Pursuant to the terms of Executive Order 12866, it has been
determined that this rule is not a ``significant regulatory action''
and is therefore not subject to OMB review.
B. Paperwork Reduction Act
This action would not impose an information collection burden under
the provisions of the Paperwork Reduction Act, 44 U.S.C. 3501 et seq.
The amendment would re-instate O&G as a pollutant parameter for which
alternative effluent limitations and standards under the ``water
bubble'' provision of the rule may be available and would correct a
date for new source performance standards that was incorrectly
transcribed from the version signed by the Administrator. Consequently,
today's rule does not establish any new information collection burden
on the regulated community.
Burden means the total time, effort, or financial resources
expended by persons to generate, maintain, retain, or disclose or
provide information to or for a Federal agency. This includes the time
needed to review instructions; develop, acquire, install, and utilize
technology and systems for the purposes of collecting, validating, and
verifying information, processing and maintaining information, and
disclosing and providing information; adjust the existing ways to
comply with any previously applicable instructions and requirements;
train personnel to be able to respond to a collection of information;
search data sources; complete and review the collection of information;
and transmit or otherwise disclose the information.
An Agency may not conduct or sponsor, and a person is not required
to respond to a collection of information unless it displays a
currently valid OMB control number. The OMB control numbers for EPA's
regulations in 40 CFR are listed in 40 CFR part 9.
C. Regulatory Flexibility Act
The Regulatory Flexibility Act (RFA), as amended by the Small
Business Regulatory Enforcement Fairness Act of 1996 (SBREFA), 5 U.S.C.
601 et seq., generally requires an agency to prepare a regulatory
flexibility analysis of any rule subject to notice and comment
rulemaking requirements under the Administrative Procedure Act or any
other statute unless the agency certifies that the rule will not have a
significant economic impact on a substantial number of small entities.

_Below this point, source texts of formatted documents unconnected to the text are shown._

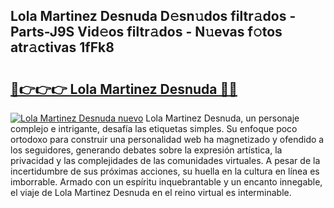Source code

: ## Lola Martinez Desnuda D𝚎sn𝚞dos filtr𝚊dos - Parts-J9S Vid𝚎os filtr𝚊dos - N𝚞evas f𝚘tos atr𝚊ctivas 1fFk8

# <h2><a href="http://mb82g4s.tromn.icu/?c=Lola+Martinez+Desnuda">🔗👉👉👉 Lola Martinez Desnuda 🔗🔗</a></h2>

[![Lola Martinez Desnuda nuevo](https://i.imgur.com/pEAQMta.gif)](http://mb82g4s.tromn.icu/?c=Lola+Martinez+Desnuda)
Lola Martinez Desnuda, un personaje complejo e intrigante, desafía las etiquetas simples. Su enfoque poco ortodoxo para construir una personalidad web ha magnetizado y ofendido a los seguidores, generando debates sobre la expresión artística, la privacidad y las complejidades de las comunidades virtuales. A pesar de la incertidumbre de sus próximas acciones, su huella en la cultura en línea es imborrable. Armado con un espíritu inquebrantable y un encanto innegable, el viaje de Lola Martinez Desnuda en el reino virtual es interminable.
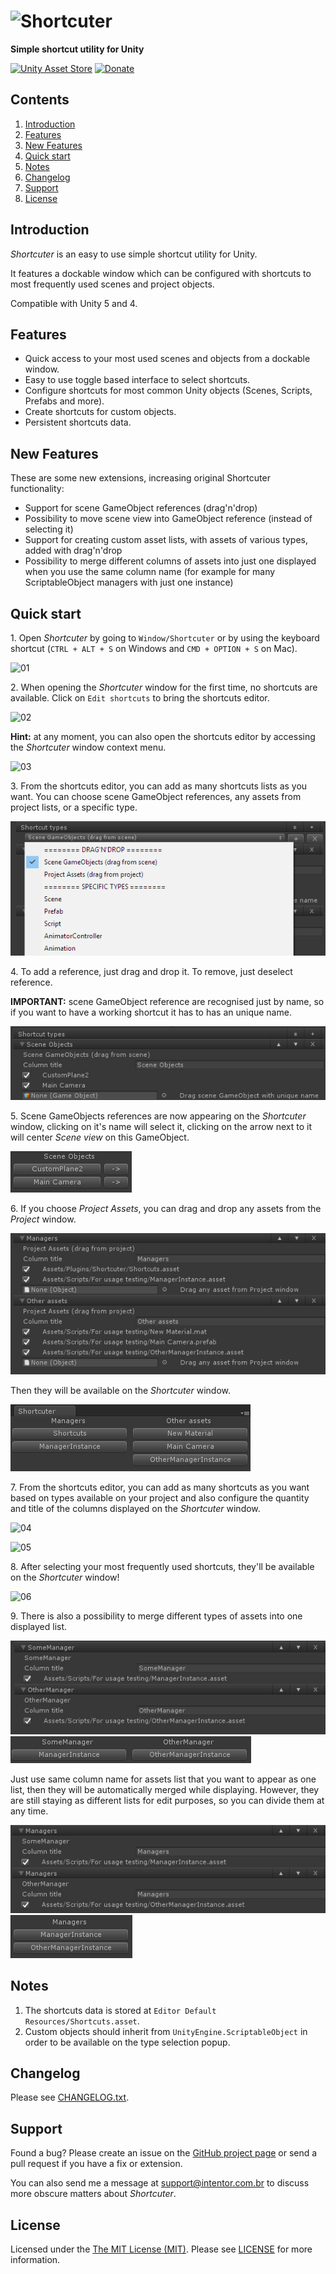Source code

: # ![Shortcuter](https://cloud.githubusercontent.com/assets/5340818/13428577/200885be-df9a-11e5-8eeb-e948ced30dee.png)

**Simple shortcut utility for Unity**

[![Unity Asset Store](https://cloud.githubusercontent.com/assets/5340818/6855739/9e14c9e0-d3d9-11e4-9171-594941ed056f.png)](https://www.assetstore.unity3d.com/#!/content/57191)
 [![Donate](https://cloud.githubusercontent.com/assets/5340818/12418027/9434b3ea-be93-11e5-8395-253a3a1aade5.png)](http://donate.intentor.com.br/)
 
## Contents

1. <a href="#introduction">Introduction</a>
2. <a href="#features">Features</a>
3. <a href="#new-features">New Features</a>
3. <a href="#quick-start">Quick start</a>
3. <a href="#notes">Notes</a>
3. <a href="#changelog">Changelog</a>
4. <a href="#support">Support</a>
5. <a href="#license">License</a>

## <a id="introduction"></a>Introduction

*Shortcuter* is an easy to use simple shortcut utility for Unity.

It features a dockable window which can be configured with shortcuts to most frequently used scenes and project objects.

Compatible with Unity 5 and 4.

## <a id="features"></a>Features

* Quick access to your most used scenes and objects from a dockable window.
* Easy to use toggle based interface to select shortcuts.
* Configure shortcuts for most common Unity objects (Scenes, Scripts, Prefabs and more).
* Create shortcuts for custom objects.
* Persistent shortcuts data.

## <a id="new-features"></a>New Features
These are some new extensions, increasing original Shortcuter functionality:

* Support for scene GameObject references (drag'n'drop)
* Possibility to move scene view into GameObject reference (instead of selecting it)
* Support for creating custom asset lists, with assets of various types, added with drag'n'drop
* Possibility to merge different columns of assets into just one displayed when you use the same column name (for example for many ScriptableObject managers with just one instance)

## <a id="quick-start"></a>Quick start

1\. Open *Shortcuter* by going to `Window/Shortcuter` or by using the keyboard shortcut (`CTRL + ALT + S` on Windows and `CMD + OPTION + S` on Mac).

![01](https://cloud.githubusercontent.com/assets/5340818/13431828/c57ca020-dfa9-11e5-9d38-b93d8378ac8c.png)

2\. When opening the *Shortcuter* window for the first time, no shortcuts are available. Click on `Edit shortcuts` to bring the shortcuts editor.

![02](https://cloud.githubusercontent.com/assets/5340818/13432397/27b50df2-dfac-11e5-82ba-c468ef4bf921.png)

**Hint:**  at any moment, you can also open the shortcuts editor by accessing the *Shortcuter* window context menu.

![03](https://cloud.githubusercontent.com/assets/5340818/13431827/c57a2886-dfa9-11e5-975a-78188943a376.png)

3\. From the shortcuts editor, you can add as many shortcuts lists as you want. You can choose scene GameObject references, any assets from project lists, or a specific type.

![07](images/add_new_types_list.png)

4\. To add a reference, just drag and drop it. To remove, just deselect reference.

 **IMPORTANT:** scene GameObject reference are recognised just by name, so if you want to have a working shortcut it has to has an unique name.

![08](images/scene_game_objects_list.png)

5\. Scene GameObjects references are now appearing on the *Shortcuter* window, clicking on it's name will select it, clicking on the arrow next to it will center *Scene view* on this GameObject.

![09](images/select_or_center_scene_view.png)

6\. If you choose *Project Assets*, you can drag and drop any assets from the *Project* window. 

![10](images/drag_and_drop_assets.png)

Then they will be available on the *Shortcuter* window.

![11](images/assets_on_the_list.png)

7\. From the shortcuts editor, you can add as many shortcuts as you want based on types available on your project and also configure the quantity and title of the columns displayed on the *Shortcuter* window.

![04](https://cloud.githubusercontent.com/assets/5340818/13431896/0845715c-dfaa-11e5-8e81-ba100da160bd.png)

![05](https://cloud.githubusercontent.com/assets/5340818/13431895/083db46c-dfaa-11e5-8e93-36895a149694.png)

8\. After selecting your most frequently used shortcuts, they'll be available on the *Shortcuter* window!

![06](https://cloud.githubusercontent.com/assets/5340818/13432396/27b26476-dfac-11e5-8f46-f3c6c4da64e3.png)

9\. There is also a possibility to merge different types of assets into one displayed list.

![12](images/names_merging_01.png) 
![13](images/names_merging_02.png)

Just use same column name for assets list that you want to appear as one list, then they will be automatically merged while displaying. However, they are still staying as different lists for edit purposes, so you can divide them at any time.

![14](images/names_merging_03.png) 
![15](images/names_merging_04.png)

## <a id="notes"></a>Notes

1. The shortcuts data is stored at `Editor Default Resources/Shortcuts.asset`.
2. Custom objects should inherit from `UnityEngine.ScriptableObject` in order to be available on the type selection popup.

## <a id="changelog"></a>Changelog

Please see [CHANGELOG.txt](src/Assets/Plugins/Editor/Shortcuter/CHANGELOG.txt).

## <a id="support"></a>Support

Found a bug? Please create an issue on the [GitHub project page](https://github.com/intentor/shortcuter/issues) or send a pull request if you have a fix or extension.

You can also send me a message at support@intentor.com.br to discuss more obscure matters about *Shortcuter*.

## <a id="license"></a>License

Licensed under the [The MIT License (MIT)](http://opensource.org/licenses/MIT). Please see [LICENSE](LICENSE) for more information.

Small entities include small businesses, small organizations, and small
governmental jurisdictions.
For purposes of assessing the impacts of today's rule on small
entities, small entity is defined as: (1) A small business based on
full time employees (FTEs) or annual revenues established by the Small
Business Administration; (2) a small governmental jurisdiction that is
a government of a city, county, town, school district or special
district with a population less than 50,000; and (3) a small
organization that is any not-for-profit enterprise which is
independently owned and operated and is not dominant in its field.
After considering the economic impacts of today's rule on small
entities, I certify that this action will not have a significant
economic impact on a substantial number of small entities. In
determining whether a rule has a significant economic impact on a
substantial number of small entities, the impact of concern is any
significant adverse economic impact on small entities, since the
primary purpose of the regulatory flexibility analyses is to identify
and address regulatory alternatives ``which minimize any significant
economic impact of the rule on small entities.'' 5 U.S.C. 603 and 604.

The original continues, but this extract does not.